Set the data down once more, in full and exactly.

Stored data entries:
--

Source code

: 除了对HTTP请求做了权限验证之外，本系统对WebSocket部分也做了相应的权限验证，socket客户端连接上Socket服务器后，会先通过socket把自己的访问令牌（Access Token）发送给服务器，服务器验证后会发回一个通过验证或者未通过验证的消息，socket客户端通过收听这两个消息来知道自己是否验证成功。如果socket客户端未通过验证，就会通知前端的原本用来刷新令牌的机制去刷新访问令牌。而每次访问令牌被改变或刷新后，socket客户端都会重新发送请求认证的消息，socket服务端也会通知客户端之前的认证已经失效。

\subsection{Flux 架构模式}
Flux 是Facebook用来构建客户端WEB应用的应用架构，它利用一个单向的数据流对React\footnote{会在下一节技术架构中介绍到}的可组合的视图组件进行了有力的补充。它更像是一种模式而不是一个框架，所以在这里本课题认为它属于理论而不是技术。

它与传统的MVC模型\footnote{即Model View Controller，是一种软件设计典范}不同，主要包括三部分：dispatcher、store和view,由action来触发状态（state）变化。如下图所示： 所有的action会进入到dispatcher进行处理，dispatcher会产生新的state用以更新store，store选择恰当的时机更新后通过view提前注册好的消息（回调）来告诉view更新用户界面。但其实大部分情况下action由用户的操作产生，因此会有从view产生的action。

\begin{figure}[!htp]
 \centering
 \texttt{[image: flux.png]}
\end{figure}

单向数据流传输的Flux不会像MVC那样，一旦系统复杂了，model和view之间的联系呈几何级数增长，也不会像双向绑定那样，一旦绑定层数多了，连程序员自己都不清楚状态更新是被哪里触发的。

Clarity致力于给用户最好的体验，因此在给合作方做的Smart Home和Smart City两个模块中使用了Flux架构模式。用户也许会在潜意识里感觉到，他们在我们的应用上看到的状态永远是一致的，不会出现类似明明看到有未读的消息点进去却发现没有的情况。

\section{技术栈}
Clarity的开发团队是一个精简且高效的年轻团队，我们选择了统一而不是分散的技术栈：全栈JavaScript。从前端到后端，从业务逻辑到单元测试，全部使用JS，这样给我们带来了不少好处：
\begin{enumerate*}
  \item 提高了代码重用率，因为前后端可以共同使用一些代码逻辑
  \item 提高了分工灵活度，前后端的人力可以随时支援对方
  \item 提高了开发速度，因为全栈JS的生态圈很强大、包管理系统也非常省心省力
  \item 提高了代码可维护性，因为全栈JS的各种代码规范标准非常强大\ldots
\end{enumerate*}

--

## Answer box
Source code

: 除了对HTTP请求做了权限验证之外，本系统对WebSocket部分也做了相应的权限验证，socket客户端连接上Socket服务器后，会先通过socket把自己的访问令牌（Access Token）发送给服务器，服务器验证后会发回一个通过验证或者未通过验证的消息，socket客户端通过收听这两个消息来知道自己是否验证成功。如果socket客户端未通过验证，就会通知前端的原本用来刷新令牌的机制去刷新访问令牌。而每次访问令牌被改变或刷新后，socket客户端都会重新发送请求认证的消息，socket服务端也会通知客户端之前的认证已经失效。

\subsection{Flux 架构模式}
Flux 是Facebook用来构建客户端WEB应用的应用架构，它利用一个单向的数据流对React\footnote{会在下一节技术架构中介绍到}的可组合的视图组件进行了有力的补充。它更像是一种模式而不是一个框架，所以在这里本课题认为它属于理论而不是技术。

它与传统的MVC模型\footnote{即Model View Controller，是一种软件设计典范}不同，主要包括三部分：dispatcher、store和view,由action来触发状态（state）变化。如下图所示： 所有的action会进入到dispatcher进行处理，dispatcher会产生新的state用以更新store，store选择恰当的时机更新后通过view提前注册好的消息（回调）来告诉view更新用户界面。但其实大部分情况下action由用户的操作产生，因此会有从view产生的action。

\begin{figure}[!htp]
 \centering
 \texttt{[image: flux.png]}
\end{figure}

单向数据流传输的Flux不会像MVC那样，一旦系统复杂了，model和view之间的联系呈几何级数增长，也不会像双向绑定那样，一旦绑定层数多了，连程序员自己都不清楚状态更新是被哪里触发的。

Clarity致力于给用户最好的体验，因此在给合作方做的Smart Home和Smart City两个模块中使用了Flux架构模式。用户也许会在潜意识里感觉到，他们在我们的应用上看到的状态永远是一致的，不会出现类似明明看到有未读的消息点进去却发现没有的情况。

\section{技术栈}
Clarity的开发团队是一个精简且高效的年轻团队，我们选择了统一而不是分散的技术栈：全栈JavaScript。从前端到后端，从业务逻辑到单元测试，全部使用JS，这样给我们带来了不少好处：
\begin{enumerate*}
  \item 提高了代码重用率，因为前后端可以共同使用一些代码逻辑
  \item 提高了分工灵活度，前后端的人力可以随时支援对方
  \item 提高了开发速度，因为全栈JS的生态圈很强大、包管理系统也非常省心省力
  \item 提高了代码可维护性，因为全栈JS的各种代码规范标准非常强大\ldots
\end{enumerate*}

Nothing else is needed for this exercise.